Here how to install directly from github

$ git clone https://github.com/Kalebu/pysimilar
$ cd pysimilar
$ pysimilar -> python setup.py install

With Pysimilar you can either compare text documents as strings or specify the path to the file containing the textual documents.

Comparing strings directly

You can easily compare strings using pysimilar using compare() method just as illustrated below;

>>> from pysimilar import compare
>>> compare('very light indeed', 'how fast is light')
0.17077611319011649

Comparing strings contained files

To compare strings contained in the files, you just need to explicit specify the isfile parameter to True just as illustrated below;

>>> compare('README.md', 'LICENSE', isfile=True)
0.25545580376557886

You can also compare documents with particular extension in a given directory, for instance let's say I want to compare all the documents with .txt in a documents directory here is what I will do;

Directory for documents used by the example below look like this

documents/
├── anomalie.zeta
├── hello.txt
├── hi.txt
└── welcome.txt

Here how to compare files of a particular extension

>>> import pysimilar
>>> from pprint import pprint
>>> pysimilar.extensions = '.txt'
>>> comparison_result = pysimilar.compare_documents('documents')
>>> [['welcome.txt vs hi.txt', 0.6053485081062917],
    ['welcome.txt vs hello.txt', 0.0],
    ['hi.txt vs hello.txt', 0.0]]

You can also sort the comparison score based on their score by changing the ascending parameter, just as shown below;

>>> comparison_result = pysimilar.compare_documents('documents', ascending=True)
>>> pprint(comparison_result)
[['welcome.txt vs hello.txt', 0.0],
 ['hi.txt vs hello.txt', 0.0],
 ['welcome.txt vs hi.txt', 0.6053485081062917]]

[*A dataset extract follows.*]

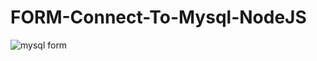# FORM-Connect-To-Mysql-NodeJS
![mysql form](https://user-images.githubusercontent.com/118171405/211204397-3955a49a-d88b-4d56-b12d-dac60560050d.png)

You can also set pysimilar to include files with multiple extensions

>>> import pysimilar
>>> from pprint import pprint
>>> pysimilar.extensions = ['.txt', '.zeta']
>>> comparison_result = pysimilar.compare_documents('documents', ascending=True)
>>> pprint(comparison_result)
[['welcome.txt vs hello.txt', 0.0],
 ['hi.txt vs hello.txt', 0.0],
 ['anomalie.zeta vs hi.txt', 0.4968161174826459],
 ['welcome.txt vs hi.txt', 0.6292275146695526],
 ['welcome.txt vs anomalie.zeta', 0.7895651507603823]]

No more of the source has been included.